Tribune du groupe communiste et partenaires publiée dans le magazine régional d'octobre
D’un côté, il y a les grands discours du gouvernement sur le développement durable, l’écologie, le Grenelle de l’environnement… De l’autre, ses actes qui mettent en péril la santé publique et la planète. Et notre Région est particulièrement concernée par le transit des poids lourds et toutes les nuisances que cela entraîne.
S’il voulait vraiment lutter contre les gaz à effet de serre, le gouvernement pourrait décider d’un grand plan pour le fret ferroviaire comme l’ont fait la Suisse et l’Autriche.
Il fait tout le contraire. Fermer les sites fret comme Miramas et Avignon, abandonner le wagon isolé, supprimer des postes est une catastrophe pour le développement économique, l’emploi, l’environnement, la sécurité routière et l’aménagement du territoire.
Depuis 1998, la majorité régionale fait tout pour privilégier le rail à la route quand les élus de droite et d’extrême droite, partisans d’une gestion privée des trains, insultent en permanence ce mode de transport d’avenir.
En 11 ans, nous avons triplé le nombre de TER pour passer de 250 à 700 trains chaque jour.

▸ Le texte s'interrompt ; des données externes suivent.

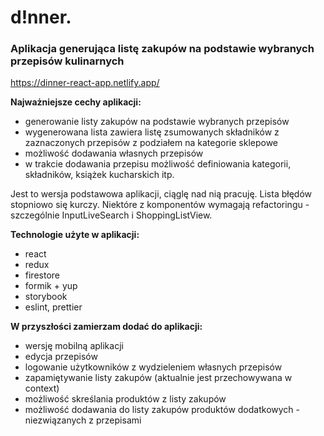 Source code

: # d!nner.

### Aplikacja generująca listę zakupów na podstawie wybranych przepisów kulinarnych

https://dinner-react-app.netlify.app/

**Najważniejsze cechy aplikacji:**
- generowanie listy zakupów na podstawie wybranych przepisów
- wygenerowana lista zawiera listę zsumowanych składników z zaznaczonych przepisów z podziałem na kategorie sklepowe
- możliwość dodawania własnych przepisów
- w trakcie dodawania przepisu możliwość definiowania kategorii, składników, książek kucharskich itp.

Jest to wersja podstawowa aplikacji, ciąglę nad nią pracuję. Lista błędów stopniowo się kurczy.
Niektóre z komponentów wymagają refactoringu - szczególnie InputLiveSearch i ShoppingListView. 

**Technologie użyte w aplikacji:**
- react
- redux
- firestore
- formik + yup
- storybook
- eslint, prettier

**W przyszłości zamierzam dodać do aplikacji:**
- wersję mobilną aplikacji
- edycja przepisów
- logowanie użytkowników z wydzieleniem własnych przepisów
- zapamiętywanie listy zakupów (aktualnie jest przechowywana w context)
- możliwość skreślania produktów z listy zakupów
- możliwość dodawania do listy zakupów produktów dodatkowych - niezwiązanych z przepisami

Sans compter le matériel neuf, les gares rénovées et une augmentation des capacités au niveau des lignes.
Les élus communistes continuerons de favoriser la SNCF, propriété publique, avec des personnels compétents et qualifiés dont le statut garantit la performance et la sécurité.
Favoriser la SNCF mais en étant exigeant à l’égard de sa direction car le service TER dans notre Région est encore loin des attentes qui sont les nôtres, loin d’un service public de qualité que sont en droit d’attendre les usagers.
Nous ne nous trompons pas sur les responsabilités et ne baissons pas les bras face à la désinvolture de la direction de la SNCF. Pour ainsi dire : notre contrat est rempli. Au tour, à présent, du gouvernement de respecter ses obligations en donnant les moyens humains et financiers à son entreprise pour qu’elle soit efficace.